(Saved data entries)
»»
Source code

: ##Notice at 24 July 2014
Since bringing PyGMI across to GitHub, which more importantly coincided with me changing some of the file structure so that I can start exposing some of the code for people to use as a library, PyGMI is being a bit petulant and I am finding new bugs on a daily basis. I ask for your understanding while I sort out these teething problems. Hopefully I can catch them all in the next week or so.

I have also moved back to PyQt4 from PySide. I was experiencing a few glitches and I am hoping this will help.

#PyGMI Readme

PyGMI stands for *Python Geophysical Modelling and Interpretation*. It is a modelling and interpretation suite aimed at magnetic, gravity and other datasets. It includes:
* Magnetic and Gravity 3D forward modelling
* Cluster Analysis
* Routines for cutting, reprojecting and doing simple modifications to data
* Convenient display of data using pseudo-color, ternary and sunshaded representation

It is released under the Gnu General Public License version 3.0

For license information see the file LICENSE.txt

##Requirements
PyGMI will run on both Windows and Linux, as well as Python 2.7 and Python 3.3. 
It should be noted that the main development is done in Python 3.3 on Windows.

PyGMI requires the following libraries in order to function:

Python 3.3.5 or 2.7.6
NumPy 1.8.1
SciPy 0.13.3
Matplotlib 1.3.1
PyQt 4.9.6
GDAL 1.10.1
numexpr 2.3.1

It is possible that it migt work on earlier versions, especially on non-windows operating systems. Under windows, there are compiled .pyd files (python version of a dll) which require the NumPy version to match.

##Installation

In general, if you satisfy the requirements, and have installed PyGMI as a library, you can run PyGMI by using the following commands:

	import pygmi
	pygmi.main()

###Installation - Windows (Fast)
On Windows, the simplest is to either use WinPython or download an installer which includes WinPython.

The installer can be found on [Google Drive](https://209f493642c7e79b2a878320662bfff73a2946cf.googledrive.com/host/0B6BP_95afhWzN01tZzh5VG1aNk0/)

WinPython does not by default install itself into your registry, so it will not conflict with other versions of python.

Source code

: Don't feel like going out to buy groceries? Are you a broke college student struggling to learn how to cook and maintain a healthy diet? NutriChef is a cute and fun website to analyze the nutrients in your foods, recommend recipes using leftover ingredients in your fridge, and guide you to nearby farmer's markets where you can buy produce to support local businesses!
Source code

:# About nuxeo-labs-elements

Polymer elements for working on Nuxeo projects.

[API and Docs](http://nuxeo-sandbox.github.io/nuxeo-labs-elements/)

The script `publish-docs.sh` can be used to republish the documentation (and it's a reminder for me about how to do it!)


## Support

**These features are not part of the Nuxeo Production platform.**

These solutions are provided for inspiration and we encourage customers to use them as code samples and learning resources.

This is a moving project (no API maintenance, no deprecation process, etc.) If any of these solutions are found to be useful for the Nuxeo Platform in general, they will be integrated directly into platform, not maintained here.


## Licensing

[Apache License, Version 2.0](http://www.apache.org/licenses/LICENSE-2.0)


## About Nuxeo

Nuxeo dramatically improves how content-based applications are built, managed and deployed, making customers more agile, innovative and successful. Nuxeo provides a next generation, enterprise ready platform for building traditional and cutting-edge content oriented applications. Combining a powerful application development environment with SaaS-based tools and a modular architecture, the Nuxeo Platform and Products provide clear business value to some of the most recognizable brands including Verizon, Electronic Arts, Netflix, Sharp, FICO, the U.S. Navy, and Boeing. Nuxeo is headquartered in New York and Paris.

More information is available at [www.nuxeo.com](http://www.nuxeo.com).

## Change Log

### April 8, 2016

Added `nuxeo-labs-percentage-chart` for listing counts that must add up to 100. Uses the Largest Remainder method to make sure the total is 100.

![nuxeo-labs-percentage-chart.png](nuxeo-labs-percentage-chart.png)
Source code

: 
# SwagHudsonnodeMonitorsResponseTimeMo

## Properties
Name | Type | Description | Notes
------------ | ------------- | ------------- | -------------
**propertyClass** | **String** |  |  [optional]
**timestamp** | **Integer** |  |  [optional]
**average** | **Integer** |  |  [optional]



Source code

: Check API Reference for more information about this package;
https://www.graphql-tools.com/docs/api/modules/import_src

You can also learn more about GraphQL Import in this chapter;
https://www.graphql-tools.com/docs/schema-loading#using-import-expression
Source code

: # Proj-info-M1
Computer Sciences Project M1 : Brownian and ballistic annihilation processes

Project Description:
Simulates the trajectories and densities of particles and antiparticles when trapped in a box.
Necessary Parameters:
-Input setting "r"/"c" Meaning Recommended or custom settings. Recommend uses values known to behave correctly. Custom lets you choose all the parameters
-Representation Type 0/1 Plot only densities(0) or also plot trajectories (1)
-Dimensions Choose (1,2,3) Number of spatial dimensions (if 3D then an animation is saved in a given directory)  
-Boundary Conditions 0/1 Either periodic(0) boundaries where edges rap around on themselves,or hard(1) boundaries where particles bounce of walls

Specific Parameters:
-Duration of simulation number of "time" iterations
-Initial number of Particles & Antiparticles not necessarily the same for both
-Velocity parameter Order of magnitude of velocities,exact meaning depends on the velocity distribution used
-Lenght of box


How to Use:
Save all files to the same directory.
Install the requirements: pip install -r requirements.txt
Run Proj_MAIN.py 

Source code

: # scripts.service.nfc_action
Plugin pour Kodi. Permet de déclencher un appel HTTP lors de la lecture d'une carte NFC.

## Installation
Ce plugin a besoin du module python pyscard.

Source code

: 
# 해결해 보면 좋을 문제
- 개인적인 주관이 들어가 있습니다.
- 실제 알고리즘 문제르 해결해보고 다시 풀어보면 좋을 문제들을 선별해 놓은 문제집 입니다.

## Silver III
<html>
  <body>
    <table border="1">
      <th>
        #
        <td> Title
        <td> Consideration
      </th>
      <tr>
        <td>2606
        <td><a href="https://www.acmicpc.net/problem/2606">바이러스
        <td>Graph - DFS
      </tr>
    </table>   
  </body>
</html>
««
Task description >>
Each record must be transcribed exactly, with nothing left out.

Answer area >>
Source code

: ##Notice at 24 July 2014
Since bringing PyGMI across to GitHub, which more importantly coincided with me changing some of the file structure so that I can start exposing some of the code for people to use as a library, PyGMI is being a bit petulant and I am finding new bugs on a daily basis. I ask for your understanding while I sort out these teething problems. Hopefully I can catch them all in the next week or so.

I have also moved back to PyQt4 from PySide. I was experiencing a few glitches and I am hoping this will help.

#PyGMI Readme

PyGMI stands for *Python Geophysical Modelling and Interpretation*. It is a modelling and interpretation suite aimed at magnetic, gravity and other datasets. It includes:
* Magnetic and Gravity 3D forward modelling
* Cluster Analysis
* Routines for cutting, reprojecting and doing simple modifications to data
* Convenient display of data using pseudo-color, ternary and sunshaded representation

It is released under the Gnu General Public License version 3.0

For license information see the file LICENSE.txt

##Requirements
PyGMI will run on both Windows and Linux, as well as Python 2.7 and Python 3.3. 
It should be noted that the main development is done in Python 3.3 on Windows.

PyGMI requires the following libraries in order to function:

Python 3.3.5 or 2.7.6
NumPy 1.8.1
SciPy 0.13.3
Matplotlib 1.3.1
PyQt 4.9.6
GDAL 1.10.1
numexpr 2.3.1

It is possible that it migt work on earlier versions, especially on non-windows operating systems. Under windows, there are compiled .pyd files (python version of a dll) which require the NumPy version to match.

##Installation

In general, if you satisfy the requirements, and have installed PyGMI as a library, you can run PyGMI by using the following commands:

	import pygmi
	pygmi.main()

###Installation - Windows (Fast)
On Windows, the simplest is to either use WinPython or download an installer which includes WinPython.

The installer can be found on [Google Drive](https://209f493642c7e79b2a878320662bfff73a2946cf.googledrive.com/host/0B6BP_95afhWzN01tZzh5VG1aNk0/)

WinPython does not by default install itself into your registry, so it will not conflict with other versions of python.

Source code

: Don't feel like going out to buy groceries? Are you a broke college student struggling to learn how to cook and maintain a healthy diet? NutriChef is a cute and fun website to analyze the nutrients in your foods, recommend recipes using leftover ingredients in your fridge, and guide you to nearby farmer's markets where you can buy produce to support local businesses!
Source code

:# About nuxeo-labs-elements

Polymer elements for working on Nuxeo projects.

[API and Docs](http://nuxeo-sandbox.github.io/nuxeo-labs-elements/)

The script `publish-docs.sh` can be used to republish the documentation (and it's a reminder for me about how to do it!)


## Support

**These features are not part of the Nuxeo Production platform.**

These solutions are provided for inspiration and we encourage customers to use them as code samples and learning resources.

This is a moving project (no API maintenance, no deprecation process, etc.) If any of these solutions are found to be useful for the Nuxeo Platform in general, they will be integrated directly into platform, not maintained here.


## Licensing

[Apache License, Version 2.0](http://www.apache.org/licenses/LICENSE-2.0)


## About Nuxeo

Nuxeo dramatically improves how content-based applications are built, managed and deployed, making customers more agile, innovative and successful. Nuxeo provides a next generation, enterprise ready platform for building traditional and cutting-edge content oriented applications. Combining a powerful application development environment with SaaS-based tools and a modular architecture, the Nuxeo Platform and Products provide clear business value to some of the most recognizable brands including Verizon, Electronic Arts, Netflix, Sharp, FICO, the U.S. Navy, and Boeing. Nuxeo is headquartered in New York and Paris.

More information is available at [www.nuxeo.com](http://www.nuxeo.com).

## Change Log

### April 8, 2016

Added `nuxeo-labs-percentage-chart` for listing counts that must add up to 100. Uses the Largest Remainder method to make sure the total is 100.

![nuxeo-labs-percentage-chart.png](nuxeo-labs-percentage-chart.png)
Source code

: 
# SwagHudsonnodeMonitorsResponseTimeMo

## Properties
Name | Type | Description | Notes
------------ | ------------- | ------------- | -------------
**propertyClass** | **String** |  |  [optional]
**timestamp** | **Integer** |  |  [optional]
**average** | **Integer** |  |  [optional]



Source code

: Check API Reference for more information about this package;
https://www.graphql-tools.com/docs/api/modules/import_src

You can also learn more about GraphQL Import in this chapter;
https://www.graphql-tools.com/docs/schema-loading#using-import-expression
Source code

: # Proj-info-M1
Computer Sciences Project M1 : Brownian and ballistic annihilation processes

Project Description:
Simulates the trajectories and densities of particles and antiparticles when trapped in a box.
Necessary Parameters:
-Input setting "r"/"c" Meaning Recommended or custom settings. Recommend uses values known to behave correctly. Custom lets you choose all the parameters
-Representation Type 0/1 Plot only densities(0) or also plot trajectories (1)
-Dimensions Choose (1,2,3) Number of spatial dimensions (if 3D then an animation is saved in a given directory)  
-Boundary Conditions 0/1 Either periodic(0) boundaries where edges rap around on themselves,or hard(1) boundaries where particles bounce of walls

Specific Parameters:
-Duration of simulation number of "time" iterations
-Initial number of Particles & Antiparticles not necessarily the same for both
-Velocity parameter Order of magnitude of velocities,exact meaning depends on the velocity distribution used
-Lenght of box


How to Use:
Save all files to the same directory.
Install the requirements: pip install -r requirements.txt
Run Proj_MAIN.py 

Source code

: # scripts.service.nfc_action
Plugin pour Kodi. Permet de déclencher un appel HTTP lors de la lecture d'une carte NFC.

## Installation
Ce plugin a besoin du module python pyscard.

Source code

: 
# 해결해 보면 좋을 문제
- 개인적인 주관이 들어가 있습니다.
- 실제 알고리즘 문제르 해결해보고 다시 풀어보면 좋을 문제들을 선별해 놓은 문제집 입니다.

## Silver III
<html>
  <body>
    <table border="1">
      <th>
        #
        <td> Title
        <td> Consideration
      </th>
      <tr>
        <td>2606
        <td><a href="https://www.acmicpc.net/problem/2606">바이러스
        <td>Graph - DFS
      </tr>
    </table>   
  </body>
</html>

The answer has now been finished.